Effect of storage in short- and long-term commercial semen extenders on the motility, plasma membrane and chromatin integrity of boar spermatozoa

Summary For artificial insemination (AI) in pigs, preservation of liquid boar semen at 16–20 °C is still common practice as sperm cryopreservation remains suboptimal in this species. To meet the different needs of the swine industry, several extenders have been developed to preserve semen in liquid form for short‐ and long‐term storage. In the present study, three different commercial extenders devised for short‐term (BTS+) or long‐term preservation (MR‐A and X‐Cell), were used to test whether storage of semen from four mature, fertile boars at 17 °C for 96 h would affect sperm characteristics relevant for fertility, such as motility, membrane integrity and chromatin stability.
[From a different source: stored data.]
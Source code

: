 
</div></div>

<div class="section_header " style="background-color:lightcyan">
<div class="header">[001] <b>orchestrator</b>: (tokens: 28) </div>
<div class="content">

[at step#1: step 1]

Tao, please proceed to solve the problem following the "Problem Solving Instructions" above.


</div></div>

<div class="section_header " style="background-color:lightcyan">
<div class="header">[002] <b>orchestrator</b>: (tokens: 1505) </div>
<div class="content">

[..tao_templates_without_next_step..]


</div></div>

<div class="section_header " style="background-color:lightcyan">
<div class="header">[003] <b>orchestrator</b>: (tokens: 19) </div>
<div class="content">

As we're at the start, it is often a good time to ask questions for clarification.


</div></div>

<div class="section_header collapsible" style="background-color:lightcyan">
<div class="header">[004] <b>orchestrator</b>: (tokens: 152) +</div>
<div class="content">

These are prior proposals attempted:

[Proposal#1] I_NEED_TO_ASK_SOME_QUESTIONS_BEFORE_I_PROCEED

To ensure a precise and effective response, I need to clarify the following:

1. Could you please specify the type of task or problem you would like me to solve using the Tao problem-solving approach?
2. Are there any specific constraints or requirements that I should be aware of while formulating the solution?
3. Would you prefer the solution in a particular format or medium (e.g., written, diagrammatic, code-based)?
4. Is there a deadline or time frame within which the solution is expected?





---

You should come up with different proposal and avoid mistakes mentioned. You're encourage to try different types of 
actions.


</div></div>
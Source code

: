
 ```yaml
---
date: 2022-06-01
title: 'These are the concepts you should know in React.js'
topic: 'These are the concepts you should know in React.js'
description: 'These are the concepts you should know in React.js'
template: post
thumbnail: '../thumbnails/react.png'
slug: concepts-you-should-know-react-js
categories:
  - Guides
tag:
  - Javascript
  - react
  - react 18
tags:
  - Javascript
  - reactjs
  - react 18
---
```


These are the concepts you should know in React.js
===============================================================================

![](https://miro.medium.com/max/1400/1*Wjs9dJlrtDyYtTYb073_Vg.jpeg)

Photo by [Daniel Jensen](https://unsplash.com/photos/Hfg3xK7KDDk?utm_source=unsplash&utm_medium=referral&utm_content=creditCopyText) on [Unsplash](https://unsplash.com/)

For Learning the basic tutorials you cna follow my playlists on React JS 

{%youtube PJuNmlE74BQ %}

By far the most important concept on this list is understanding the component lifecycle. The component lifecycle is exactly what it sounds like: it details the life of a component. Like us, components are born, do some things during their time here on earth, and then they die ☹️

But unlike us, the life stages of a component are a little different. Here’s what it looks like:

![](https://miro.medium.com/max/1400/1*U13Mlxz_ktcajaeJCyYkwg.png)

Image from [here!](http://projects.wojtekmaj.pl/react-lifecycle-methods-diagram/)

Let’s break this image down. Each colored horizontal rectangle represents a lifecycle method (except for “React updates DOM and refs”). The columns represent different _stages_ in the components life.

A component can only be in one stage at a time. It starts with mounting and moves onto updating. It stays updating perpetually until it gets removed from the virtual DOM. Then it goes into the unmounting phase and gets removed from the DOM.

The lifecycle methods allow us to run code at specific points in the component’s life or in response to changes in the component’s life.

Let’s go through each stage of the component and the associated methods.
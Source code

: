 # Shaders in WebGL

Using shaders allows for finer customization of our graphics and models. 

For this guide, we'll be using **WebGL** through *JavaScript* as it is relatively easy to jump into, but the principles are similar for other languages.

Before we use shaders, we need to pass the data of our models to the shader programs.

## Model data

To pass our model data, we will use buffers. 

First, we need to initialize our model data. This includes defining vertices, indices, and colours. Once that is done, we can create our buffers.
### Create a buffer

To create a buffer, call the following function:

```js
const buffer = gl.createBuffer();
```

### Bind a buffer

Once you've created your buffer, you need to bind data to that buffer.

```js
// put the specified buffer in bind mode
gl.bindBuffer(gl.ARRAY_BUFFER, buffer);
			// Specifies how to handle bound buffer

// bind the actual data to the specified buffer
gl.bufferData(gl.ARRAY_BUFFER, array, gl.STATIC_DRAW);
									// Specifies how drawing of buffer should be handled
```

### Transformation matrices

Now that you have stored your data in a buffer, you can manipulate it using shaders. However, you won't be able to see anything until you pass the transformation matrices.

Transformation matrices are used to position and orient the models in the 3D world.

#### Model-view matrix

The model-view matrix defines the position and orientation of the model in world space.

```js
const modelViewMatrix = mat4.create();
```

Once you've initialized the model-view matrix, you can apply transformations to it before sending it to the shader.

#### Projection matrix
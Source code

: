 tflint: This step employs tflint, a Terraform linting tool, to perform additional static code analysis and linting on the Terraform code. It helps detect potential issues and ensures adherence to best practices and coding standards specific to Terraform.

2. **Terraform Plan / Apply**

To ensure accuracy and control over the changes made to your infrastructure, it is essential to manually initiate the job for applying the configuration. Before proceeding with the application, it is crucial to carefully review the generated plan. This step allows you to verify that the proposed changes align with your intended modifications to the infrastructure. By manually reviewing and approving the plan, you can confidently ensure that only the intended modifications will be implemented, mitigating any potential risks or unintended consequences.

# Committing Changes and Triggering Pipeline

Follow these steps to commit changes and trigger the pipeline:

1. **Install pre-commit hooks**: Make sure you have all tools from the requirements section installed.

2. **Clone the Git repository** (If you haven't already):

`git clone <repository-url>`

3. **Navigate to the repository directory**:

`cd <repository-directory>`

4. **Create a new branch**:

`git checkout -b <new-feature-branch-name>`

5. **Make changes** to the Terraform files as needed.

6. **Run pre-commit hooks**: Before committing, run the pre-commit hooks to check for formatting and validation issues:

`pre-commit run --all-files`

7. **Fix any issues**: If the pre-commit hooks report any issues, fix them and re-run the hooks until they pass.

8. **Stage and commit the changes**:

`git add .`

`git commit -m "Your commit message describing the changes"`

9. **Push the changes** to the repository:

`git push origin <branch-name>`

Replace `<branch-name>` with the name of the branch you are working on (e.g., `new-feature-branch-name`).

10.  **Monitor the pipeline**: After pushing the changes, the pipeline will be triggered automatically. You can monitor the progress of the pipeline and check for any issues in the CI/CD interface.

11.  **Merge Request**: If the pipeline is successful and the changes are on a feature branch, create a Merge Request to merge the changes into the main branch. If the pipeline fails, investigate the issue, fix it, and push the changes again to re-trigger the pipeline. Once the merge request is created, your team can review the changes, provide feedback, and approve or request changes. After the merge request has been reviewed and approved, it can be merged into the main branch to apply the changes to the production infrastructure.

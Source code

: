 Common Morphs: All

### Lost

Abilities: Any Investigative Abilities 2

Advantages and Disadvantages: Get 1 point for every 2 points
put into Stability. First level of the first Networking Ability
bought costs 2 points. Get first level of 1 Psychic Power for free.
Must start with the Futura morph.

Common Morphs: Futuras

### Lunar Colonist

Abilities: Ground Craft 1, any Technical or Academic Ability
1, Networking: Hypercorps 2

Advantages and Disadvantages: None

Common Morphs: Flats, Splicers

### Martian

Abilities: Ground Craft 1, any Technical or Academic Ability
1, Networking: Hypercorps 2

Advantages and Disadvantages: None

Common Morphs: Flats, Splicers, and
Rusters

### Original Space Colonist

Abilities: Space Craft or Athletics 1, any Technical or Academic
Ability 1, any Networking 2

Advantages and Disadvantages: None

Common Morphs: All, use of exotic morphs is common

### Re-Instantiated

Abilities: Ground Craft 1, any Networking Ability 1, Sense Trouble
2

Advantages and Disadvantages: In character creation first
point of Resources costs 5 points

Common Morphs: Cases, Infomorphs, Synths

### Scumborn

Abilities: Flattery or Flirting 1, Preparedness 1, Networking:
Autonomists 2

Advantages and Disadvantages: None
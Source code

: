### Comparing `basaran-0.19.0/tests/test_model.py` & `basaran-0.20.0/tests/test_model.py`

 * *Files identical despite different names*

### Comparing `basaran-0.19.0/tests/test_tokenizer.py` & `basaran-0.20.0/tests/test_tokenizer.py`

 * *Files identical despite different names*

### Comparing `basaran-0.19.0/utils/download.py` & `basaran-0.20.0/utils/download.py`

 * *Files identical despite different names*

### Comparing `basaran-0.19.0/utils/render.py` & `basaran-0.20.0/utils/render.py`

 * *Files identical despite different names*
Computer‐assisted sperm analysis, and stainings with the acylated membrane dye SYBR‐14/propidium iodide, and acridine orange in connection with flow cytometry were used to evaluate these variables. Percentages of total motile spermatozoa decreased slightly, but significantly, after 72–96 h. While membrane integrity values varied during the period of study, no significant changes in either membrane integrity or chromatin stability were, however, registered. This suggests a customary 96‐day storage at 17 °C in these extenders was too short an interval to cause losses of integrity in nuclear DNA in the boar population studied.